Looking at the material below, work out how many of its lines hold the string "correction". Give that figure alone.

Data extracts:
>>
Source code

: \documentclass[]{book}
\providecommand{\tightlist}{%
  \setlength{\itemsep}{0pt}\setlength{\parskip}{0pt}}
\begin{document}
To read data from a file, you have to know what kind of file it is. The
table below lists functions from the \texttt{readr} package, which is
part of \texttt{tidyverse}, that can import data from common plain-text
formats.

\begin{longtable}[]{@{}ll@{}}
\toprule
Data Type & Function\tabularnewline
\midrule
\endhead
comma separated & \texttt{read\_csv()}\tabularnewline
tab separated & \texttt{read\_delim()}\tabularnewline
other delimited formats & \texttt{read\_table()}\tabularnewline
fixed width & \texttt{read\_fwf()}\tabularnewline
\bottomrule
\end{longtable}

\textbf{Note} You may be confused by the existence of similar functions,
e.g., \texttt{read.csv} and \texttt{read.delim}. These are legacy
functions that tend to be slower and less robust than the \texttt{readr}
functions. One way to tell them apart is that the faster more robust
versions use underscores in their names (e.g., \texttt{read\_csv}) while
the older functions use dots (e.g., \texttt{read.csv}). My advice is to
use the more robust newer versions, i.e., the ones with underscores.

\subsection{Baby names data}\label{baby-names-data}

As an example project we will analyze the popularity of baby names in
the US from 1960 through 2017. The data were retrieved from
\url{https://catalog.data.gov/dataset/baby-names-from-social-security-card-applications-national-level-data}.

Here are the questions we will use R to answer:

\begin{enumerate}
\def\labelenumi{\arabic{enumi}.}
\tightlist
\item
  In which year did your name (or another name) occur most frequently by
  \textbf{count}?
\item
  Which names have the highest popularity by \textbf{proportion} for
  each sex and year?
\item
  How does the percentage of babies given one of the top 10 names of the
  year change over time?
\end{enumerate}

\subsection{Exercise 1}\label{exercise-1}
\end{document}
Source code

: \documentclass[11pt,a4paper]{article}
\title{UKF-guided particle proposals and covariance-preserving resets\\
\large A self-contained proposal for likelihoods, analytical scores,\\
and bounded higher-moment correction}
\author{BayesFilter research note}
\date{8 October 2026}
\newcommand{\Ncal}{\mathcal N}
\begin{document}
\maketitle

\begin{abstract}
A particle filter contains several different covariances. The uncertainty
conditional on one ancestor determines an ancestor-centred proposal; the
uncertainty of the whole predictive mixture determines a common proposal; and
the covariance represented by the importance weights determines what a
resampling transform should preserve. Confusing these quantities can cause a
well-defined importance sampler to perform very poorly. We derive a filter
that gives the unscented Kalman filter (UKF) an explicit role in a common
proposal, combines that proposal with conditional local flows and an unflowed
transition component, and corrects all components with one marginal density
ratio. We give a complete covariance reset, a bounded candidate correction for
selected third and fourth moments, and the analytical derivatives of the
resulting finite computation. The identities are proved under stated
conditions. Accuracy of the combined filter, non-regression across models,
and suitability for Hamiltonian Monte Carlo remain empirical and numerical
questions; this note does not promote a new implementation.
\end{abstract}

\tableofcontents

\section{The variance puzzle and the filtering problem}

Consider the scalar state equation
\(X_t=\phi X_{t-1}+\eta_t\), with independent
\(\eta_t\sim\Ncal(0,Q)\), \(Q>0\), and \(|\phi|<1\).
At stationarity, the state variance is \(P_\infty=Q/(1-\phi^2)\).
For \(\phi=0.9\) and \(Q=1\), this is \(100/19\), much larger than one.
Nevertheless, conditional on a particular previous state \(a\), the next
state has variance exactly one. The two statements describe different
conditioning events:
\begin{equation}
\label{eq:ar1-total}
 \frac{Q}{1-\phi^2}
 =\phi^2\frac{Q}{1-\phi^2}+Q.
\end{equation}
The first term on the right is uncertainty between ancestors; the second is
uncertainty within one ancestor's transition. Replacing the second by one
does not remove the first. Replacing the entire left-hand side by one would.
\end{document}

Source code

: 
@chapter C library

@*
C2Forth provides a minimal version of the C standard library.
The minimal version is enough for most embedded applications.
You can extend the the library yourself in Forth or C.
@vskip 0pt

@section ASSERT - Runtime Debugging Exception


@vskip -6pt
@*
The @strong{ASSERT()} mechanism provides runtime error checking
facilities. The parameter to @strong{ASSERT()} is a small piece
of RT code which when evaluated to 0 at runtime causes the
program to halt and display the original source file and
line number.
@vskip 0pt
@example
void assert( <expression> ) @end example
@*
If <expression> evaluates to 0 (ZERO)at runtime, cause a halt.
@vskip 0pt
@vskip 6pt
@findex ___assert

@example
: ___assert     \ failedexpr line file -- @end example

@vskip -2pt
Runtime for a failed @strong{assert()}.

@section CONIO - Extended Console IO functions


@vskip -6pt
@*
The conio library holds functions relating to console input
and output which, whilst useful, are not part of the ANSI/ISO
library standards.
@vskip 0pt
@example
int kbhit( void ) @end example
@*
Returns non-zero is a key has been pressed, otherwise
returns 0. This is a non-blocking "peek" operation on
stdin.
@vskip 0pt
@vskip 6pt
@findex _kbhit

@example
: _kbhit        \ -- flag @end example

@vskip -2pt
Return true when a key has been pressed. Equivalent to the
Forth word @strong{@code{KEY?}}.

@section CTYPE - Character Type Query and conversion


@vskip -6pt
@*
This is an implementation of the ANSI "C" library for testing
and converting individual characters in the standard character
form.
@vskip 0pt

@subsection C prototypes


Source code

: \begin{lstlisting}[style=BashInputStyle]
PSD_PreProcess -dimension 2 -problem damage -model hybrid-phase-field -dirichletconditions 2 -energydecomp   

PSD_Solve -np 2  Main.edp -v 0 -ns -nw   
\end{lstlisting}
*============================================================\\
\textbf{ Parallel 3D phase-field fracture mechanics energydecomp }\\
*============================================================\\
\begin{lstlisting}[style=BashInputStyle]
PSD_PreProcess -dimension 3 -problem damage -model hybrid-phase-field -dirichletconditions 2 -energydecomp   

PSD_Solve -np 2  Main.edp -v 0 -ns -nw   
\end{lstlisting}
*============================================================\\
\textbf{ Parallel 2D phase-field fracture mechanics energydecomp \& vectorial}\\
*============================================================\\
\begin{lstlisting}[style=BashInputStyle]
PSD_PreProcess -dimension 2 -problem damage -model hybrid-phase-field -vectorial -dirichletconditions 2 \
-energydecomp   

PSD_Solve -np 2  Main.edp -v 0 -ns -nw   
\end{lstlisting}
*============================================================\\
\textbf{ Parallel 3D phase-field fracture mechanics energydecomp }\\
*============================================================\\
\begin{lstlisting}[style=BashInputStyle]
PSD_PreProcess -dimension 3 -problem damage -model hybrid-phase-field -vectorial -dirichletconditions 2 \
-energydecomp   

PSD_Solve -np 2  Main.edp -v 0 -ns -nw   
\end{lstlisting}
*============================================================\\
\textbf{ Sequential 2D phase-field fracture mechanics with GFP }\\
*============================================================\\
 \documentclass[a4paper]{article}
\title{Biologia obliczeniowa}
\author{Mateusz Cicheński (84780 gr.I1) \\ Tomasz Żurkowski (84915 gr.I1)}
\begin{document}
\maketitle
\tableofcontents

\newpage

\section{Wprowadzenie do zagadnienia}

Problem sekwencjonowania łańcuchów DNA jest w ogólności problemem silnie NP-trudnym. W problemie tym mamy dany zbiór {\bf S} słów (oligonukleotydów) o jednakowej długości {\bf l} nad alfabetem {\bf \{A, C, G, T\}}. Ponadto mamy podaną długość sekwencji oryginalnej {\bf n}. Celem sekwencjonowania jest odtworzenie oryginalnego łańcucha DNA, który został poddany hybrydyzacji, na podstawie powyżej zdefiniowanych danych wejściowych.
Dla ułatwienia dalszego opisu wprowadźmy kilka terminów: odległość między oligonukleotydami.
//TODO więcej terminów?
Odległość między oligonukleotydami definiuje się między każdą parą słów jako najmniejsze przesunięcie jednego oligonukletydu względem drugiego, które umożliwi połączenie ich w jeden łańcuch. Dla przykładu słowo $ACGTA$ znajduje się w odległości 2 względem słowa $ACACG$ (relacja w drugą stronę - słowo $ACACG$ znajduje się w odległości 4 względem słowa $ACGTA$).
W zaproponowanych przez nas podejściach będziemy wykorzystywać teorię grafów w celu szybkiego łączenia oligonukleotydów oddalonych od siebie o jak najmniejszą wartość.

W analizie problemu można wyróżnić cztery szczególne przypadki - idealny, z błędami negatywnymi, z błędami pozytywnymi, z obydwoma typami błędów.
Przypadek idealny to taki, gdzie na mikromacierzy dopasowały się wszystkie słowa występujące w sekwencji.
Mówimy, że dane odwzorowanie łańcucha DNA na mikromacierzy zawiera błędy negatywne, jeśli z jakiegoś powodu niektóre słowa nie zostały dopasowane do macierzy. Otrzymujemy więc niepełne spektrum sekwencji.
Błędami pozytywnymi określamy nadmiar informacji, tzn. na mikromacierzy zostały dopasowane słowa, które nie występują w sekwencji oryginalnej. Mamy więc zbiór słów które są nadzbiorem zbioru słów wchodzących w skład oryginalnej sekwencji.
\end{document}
<<
Your response:
2